(Saved data entries)

-*-*-

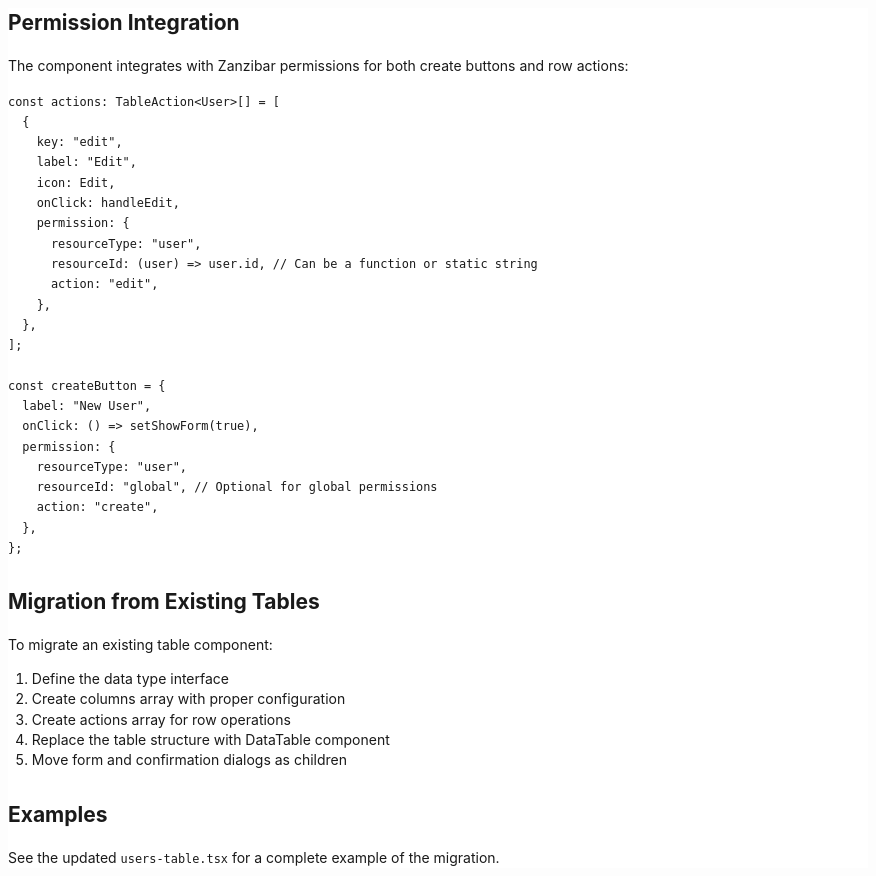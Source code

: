 ## Permission Integration

The component integrates with Zanzibar permissions for both create buttons and row actions:

```tsx
const actions: TableAction<User>[] = [
  {
    key: "edit",
    label: "Edit",
    icon: Edit,
    onClick: handleEdit,
    permission: {
      resourceType: "user",
      resourceId: (user) => user.id, // Can be a function or static string
      action: "edit",
    },
  },
];

const createButton = {
  label: "New User",
  onClick: () => setShowForm(true),
  permission: {
    resourceType: "user",
    resourceId: "global", // Optional for global permissions
    action: "create",
  },
};
```

## Migration from Existing Tables

To migrate an existing table component:

1. Define the data type interface
2. Create columns array with proper configuration
3. Create actions array for row operations
4. Replace the table structure with DataTable component
5. Move form and confirmation dialogs as children

## Examples

See the updated `users-table.tsx` for a complete example of the migration.
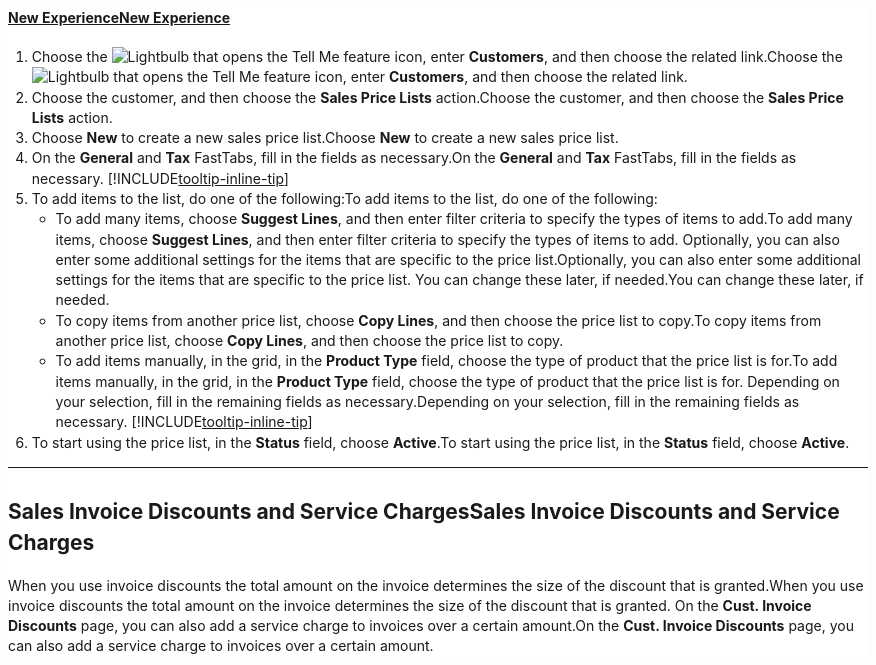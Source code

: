#### <a name="new-experience"></a>[<span data-ttu-id="da5d0-141">New Experience</span><span class="sxs-lookup"><span data-stu-id="da5d0-141">New Experience</span></span>](#tab/new-experience/)  

1. <span data-ttu-id="da5d0-142">Choose the ![Lightbulb that opens the Tell Me feature](media/ui-search/search_small.png "Tell me what you want to do") icon, enter **Customers**, and then choose the related link.</span><span class="sxs-lookup"><span data-stu-id="da5d0-142">Choose the ![Lightbulb that opens the Tell Me feature](media/ui-search/search_small.png "Tell me what you want to do") icon, enter **Customers**, and then choose the related link.</span></span>
2. <span data-ttu-id="da5d0-143">Choose the customer, and then choose the **Sales Price Lists** action.</span><span class="sxs-lookup"><span data-stu-id="da5d0-143">Choose the customer, and then choose the **Sales Price Lists** action.</span></span> 
3. <span data-ttu-id="da5d0-144">Choose **New** to create a new sales price list.</span><span class="sxs-lookup"><span data-stu-id="da5d0-144">Choose **New** to create a new sales price list.</span></span>
4. <span data-ttu-id="da5d0-145">On the **General** and **Tax** FastTabs, fill in the fields as necessary.</span><span class="sxs-lookup"><span data-stu-id="da5d0-145">On the **General** and **Tax** FastTabs, fill in the fields as necessary.</span></span> [!INCLUDE[tooltip-inline-tip](includes/tooltip-inline-tip_md.md)]
5. <span data-ttu-id="da5d0-146">To add items to the list, do one of the following:</span><span class="sxs-lookup"><span data-stu-id="da5d0-146">To add items to the list, do one of the following:</span></span>
   * <span data-ttu-id="da5d0-147">To add many items, choose **Suggest Lines**, and then enter filter criteria to specify the types of items to add.</span><span class="sxs-lookup"><span data-stu-id="da5d0-147">To add many items, choose **Suggest Lines**, and then enter filter criteria to specify the types of items to add.</span></span> <span data-ttu-id="da5d0-148">Optionally, you can also enter some additional settings for the items that are specific to the price list.</span><span class="sxs-lookup"><span data-stu-id="da5d0-148">Optionally, you can also enter some additional settings for the items that are specific to the price list.</span></span> <span data-ttu-id="da5d0-149">You can change these later, if needed.</span><span class="sxs-lookup"><span data-stu-id="da5d0-149">You can change these later, if needed.</span></span>
   * <span data-ttu-id="da5d0-150">To copy items from another price list, choose **Copy Lines**, and then choose the price list to copy.</span><span class="sxs-lookup"><span data-stu-id="da5d0-150">To copy items from another price list, choose **Copy Lines**, and then choose the price list to copy.</span></span>
   * <span data-ttu-id="da5d0-151">To add items manually, in the grid, in the **Product Type** field, choose the type of product that the price list is for.</span><span class="sxs-lookup"><span data-stu-id="da5d0-151">To add items manually, in the grid, in the **Product Type** field, choose the type of product that the price list is for.</span></span> <span data-ttu-id="da5d0-152">Depending on your selection, fill in the remaining fields as necessary.</span><span class="sxs-lookup"><span data-stu-id="da5d0-152">Depending on your selection, fill in the remaining fields as necessary.</span></span> [!INCLUDE[tooltip-inline-tip](includes/tooltip-inline-tip_md.md)]
6. <span data-ttu-id="da5d0-153">To start using the price list, in the **Status** field, choose **Active**.</span><span class="sxs-lookup"><span data-stu-id="da5d0-153">To start using the price list, in the **Status** field, choose **Active**.</span></span>  

---

## <a name="sales-invoice-discounts-and-service-charges"></a><span data-ttu-id="da5d0-154">Sales Invoice Discounts and Service Charges</span><span class="sxs-lookup"><span data-stu-id="da5d0-154">Sales Invoice Discounts and Service Charges</span></span>
<span data-ttu-id="da5d0-155">When you use invoice discounts the total amount on the invoice determines the size of the discount that is granted.</span><span class="sxs-lookup"><span data-stu-id="da5d0-155">When you use invoice discounts the total amount on the invoice determines the size of the discount that is granted.</span></span> <span data-ttu-id="da5d0-156">On the **Cust. Invoice Discounts** page, you can also add a service charge to invoices over a certain amount.</span><span class="sxs-lookup"><span data-stu-id="da5d0-156">On the **Cust. Invoice Discounts** page, you can also add a service charge to invoices over a certain amount.</span></span>  
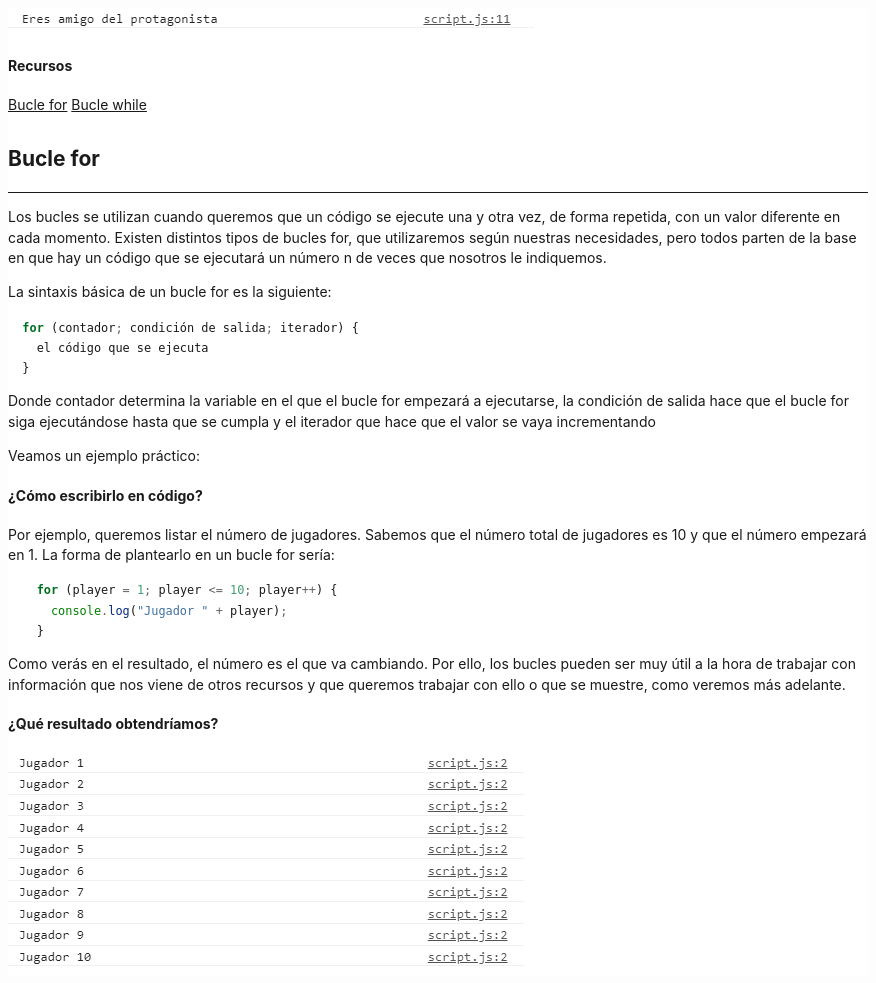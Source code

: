 ![img](../../../assets/rampup/bloque03/clase1-ejemplo4.png)

#### Recursos

[Bucle for](https://www.w3schools.com/js/js_loop_for.asp)
[Bucle while](https://www.w3schools.com/js/js_loop_while.asp)

## Bucle for
***
Los bucles se utilizan cuando queremos que un código se ejecute una y otra vez, de forma repetida, con un valor diferente en cada momento. Existen distintos tipos de bucles for, que utilizaremos según nuestras necesidades, pero todos parten de la base en que hay un código que se ejecutará un número n de veces que nosotros le indiquemos. 

La sintaxis básica de un bucle for es la siguiente: 

  ```javascript
    for (contador; condición de salida; iterador) {
      el código que se ejecuta
    }
  ```

Donde contador determina la variable en el que el bucle for empezará a ejecutarse, la condición de salida hace que el bucle for siga ejecutándose hasta que se cumpla y el iterador que hace que el valor se vaya incrementando

Veamos un ejemplo práctico: 

#### ¿Cómo escribirlo en código?

Por ejemplo, queremos listar el número de jugadores. Sabemos que el número total de jugadores es 10 y que el número empezará en 1. La forma de plantearlo en un bucle for sería: 

  ```javascript
      for (player = 1; player <= 10; player++) {
        console.log("Jugador " + player);
      }
  ```
  
Como verás en el resultado, el número es el que va cambiando. Por ello, los bucles pueden ser muy útil a la hora de trabajar con información que nos viene de otros recursos y que queremos trabajar con ello o que se muestre, como veremos más adelante.


#### ¿Qué resultado obtendríamos?

![img](../../../assets/rampup/bloque03/clase1-ejemplo20.png)
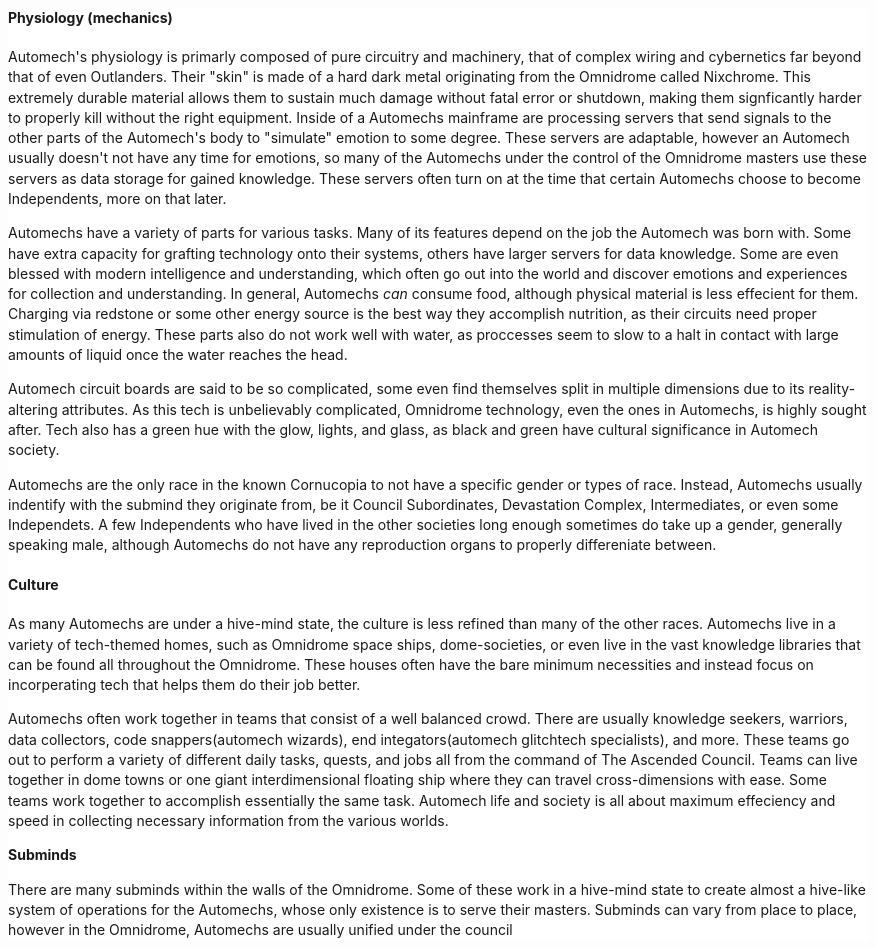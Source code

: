 #### Physiology (mechanics)

Automech's physiology is primarly composed of pure circuitry and machinery, that of complex wiring and cybernetics far beyond that of even Outlanders. Their "skin" is made of a hard dark metal originating from the Omnidrome called Nixchrome. This extremely durable material allows them to sustain much damage without fatal error or shutdown, making them signficantly harder to properly kill without the right equipment. Inside of a Automechs mainframe are processing servers that send signals to the other parts of the Automech's body to "simulate" emotion to some degree. These servers are adaptable, however an Automech usually doesn't not have any time for emotions, so many of the Automechs under the control of the Omnidrome masters use these servers as data storage for gained knowledge. These servers often turn on at the time that certain Automechs choose to become Independents, more on that later.

Automechs have a variety of parts for various tasks. Many of its features depend on the job the Automech was born with. Some have extra capacity for grafting technology onto their systems, others have larger servers for data knowledge. Some are even blessed with modern intelligence and understanding, which often go out into the world and discover emotions and experiences for collection and understanding. In general, Automechs _can_ consume food, although physical material is less effecient for them. Charging via redstone or some other energy source is the best way they accomplish nutrition, as their circuits need proper stimulation of energy. These parts also do not work well with water, as proccesses seem to slow to a halt in contact with large amounts of liquid once the water reaches the head.

Automech circuit boards are said to be so complicated, some even find themselves split in multiple dimensions due to its reality-altering attributes. As this tech is unbelievably complicated, Omnidrome technology, even the ones in Automechs, is highly sought after. Tech also has a green hue with the glow, lights, and glass, as black and green have cultural significance in Automech society.

Automechs are the only race in the known Cornucopia to not have a specific gender or types of race. Instead, Automechs usually indentify with the submind they originate from, be it Council Subordinates, Devastation Complex, Intermediates, or even some Independets. A few Independents who have lived in the other societies long enough sometimes do take up a gender, generally speaking male, although Automechs do not have any reproduction organs to properly differeniate between.

#### Culture

As many Automechs are under a hive-mind state, the culture is less refined than many of the other races. Automechs live in a variety of tech-themed homes, such as Omnidrome space ships, dome-societies, or even live in the vast knowledge libraries that can be found all throughout the Omnidrome. These houses often have the bare minimum necessities and instead focus on incorperating tech that helps them do their job better.

Automechs often work together in teams that consist of a well balanced crowd. There are usually knowledge seekers, warriors, data collectors, code snappers(automech wizards), end integators(automech glitchtech specialists), and more. These teams go out to perform a variety of different daily tasks, quests, and jobs all from the command of The Ascended Council. Teams can live together in dome towns or one giant interdimensional floating ship where they can travel cross-dimensions with ease. Some teams work together to accomplish essentially the same task. Automech life and society is all about maximum effeciency and speed in collecting necessary information from the various worlds.

**Subminds**

There are many subminds within the walls of the Omnidrome. Some of these work in a hive-mind state to create almost a hive-like system of operations for the Automechs, whose only existence is to serve their masters. Subminds can vary from place to place, however in the Omnidrome, Automechs are usually unified under the council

-*-*-

■ EXERCISE GOAL
Copy every line from the records that holds the string "dome".

■ EXPECTED ANSWER
As many Automechs are under a hive-mind state, the culture is less refined than many of the other races. Automechs live in a variety of tech-themed homes, such as Omnidrome space ships, dome-societies, or even live in the vast knowledge libraries that can be found all throughout the Omnidrome. These houses often have the bare minimum necessities and instead focus on incorperating tech that helps them do their job better.
Automechs often work together in teams that consist of a well balanced crowd. There are usually knowledge seekers, warriors, data collectors, code snappers(automech wizards), end integators(automech glitchtech specialists), and more. These teams go out to perform a variety of different daily tasks, quests, and jobs all from the command of The Ascended Council. Teams can live together in dome towns or one giant interdimensional floating ship where they can travel cross-dimensions with ease. Some teams work together to accomplish essentially the same task. Automech life and society is all about maximum effeciency and speed in collecting necessary information from the various worlds.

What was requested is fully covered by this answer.